Problem statement:
Set down all of the entries below exactly, and omit the pictures.

** Opening Records block **

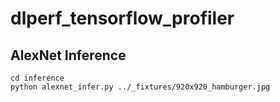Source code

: # dlperf_tensorflow_profiler

## AlexNet Inference

```
cd inference
python alexnet_infer.py ../_fixtures/920x920_hamburger.jpg
```

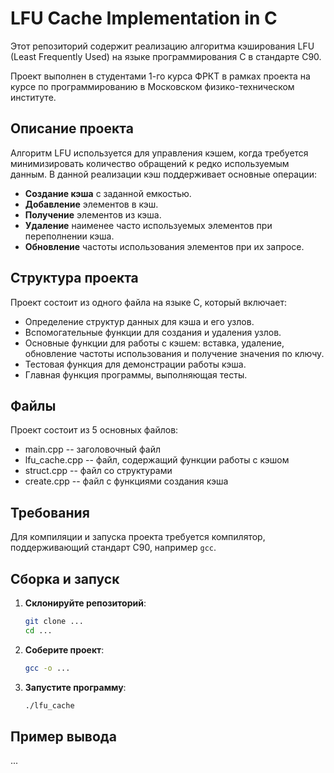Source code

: # LFU Cache Implementation in C 

Этот репозиторий содержит реализацию алгоритма кэширования LFU (Least Frequently Used) на языке программирования C в стандарте C90. 

Проект выполнен в студентами 1-го курса ФРКТ в рамках проекта на курсе по программированию в Московском физико-техническом институте.

## Описание проекта

Алгоритм LFU используется для управления кэшем, когда требуется минимизировать количество обращений к редко используемым данным. В данной реализации кэш поддерживает основные операции:

- **Создание кэша** с заданной емкостью.
- **Добавление** элементов в кэш.
- **Получение** элементов из кэша.
- **Удаление** наименее часто используемых элементов при переполнении кэша.
- **Обновление** частоты использования элементов при их запросе.

## Структура проекта

Проект состоит из одного файла на языке C, который включает:

- Определение структур данных для кэша и его узлов.
- Вспомогательные функции для создания и удаления узлов.
- Основные функции для работы с кэшем: вставка, удаление, обновление частоты использования и получение значения по ключу.
- Тестовая функция для демонстрации работы кэша.
- Главная функция программы, выполняющая тесты.

## Файлы

Проект состоит из 5 основных файлов:

- main.cpp -- заголовочный файл 
- lfu_cache.cpp -- файл, содержащий функции работы с кэшом
- struct.cpp -- файл со структурами
- create.cpp -- файл с функциями создания кэша

## Требования

Для компиляции и запуска проекта требуется компилятор, поддерживающий стандарт C90, например `gcc`.

## Сборка и запуск

1. **Склонируйте репозиторий**:
    ```sh
    git clone ...
    cd ...
    ```

2. **Соберите проект**:
    ```sh
    gcc -o ...
    ```

3. **Запустите программу**:
    ```sh
    ./lfu_cache
    ```
    
## Пример вывода

...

** Closing Records block **

Written solution:
Source code

: # dlperf_tensorflow_profiler

## AlexNet Inference

```
cd inference
python alexnet_infer.py ../_fixtures/920x920_hamburger.jpg
```

Source code

: # LFU Cache Implementation in C 

Этот репозиторий содержит реализацию алгоритма кэширования LFU (Least Frequently Used) на языке программирования C в стандарте C90. 

Проект выполнен в студентами 1-го курса ФРКТ в рамках проекта на курсе по программированию в Московском физико-техническом институте.

## Описание проекта

Алгоритм LFU используется для управления кэшем, когда требуется минимизировать количество обращений к редко используемым данным. В данной реализации кэш поддерживает основные операции:

- **Создание кэша** с заданной емкостью.
- **Добавление** элементов в кэш.
- **Получение** элементов из кэша.
- **Удаление** наименее часто используемых элементов при переполнении кэша.
- **Обновление** частоты использования элементов при их запросе.

## Структура проекта

Проект состоит из одного файла на языке C, который включает:

- Определение структур данных для кэша и его узлов.
- Вспомогательные функции для создания и удаления узлов.
- Основные функции для работы с кэшем: вставка, удаление, обновление частоты использования и получение значения по ключу.
- Тестовая функция для демонстрации работы кэша.
- Главная функция программы, выполняющая тесты.

## Файлы

Проект состоит из 5 основных файлов:

- main.cpp -- заголовочный файл 
- lfu_cache.cpp -- файл, содержащий функции работы с кэшом
- struct.cpp -- файл со структурами
- create.cpp -- файл с функциями создания кэша

## Требования

Для компиляции и запуска проекта требуется компилятор, поддерживающий стандарт C90, например `gcc`.

## Сборка и запуск

1. **Склонируйте репозиторий**:
    ```sh
    git clone ...
    cd ...
    ```

2. **Соберите проект**:
    ```sh
    gcc -o ...
    ```

3. **Запустите программу**:
    ```sh
    ./lfu_cache
    ```
    
## Пример вывода

...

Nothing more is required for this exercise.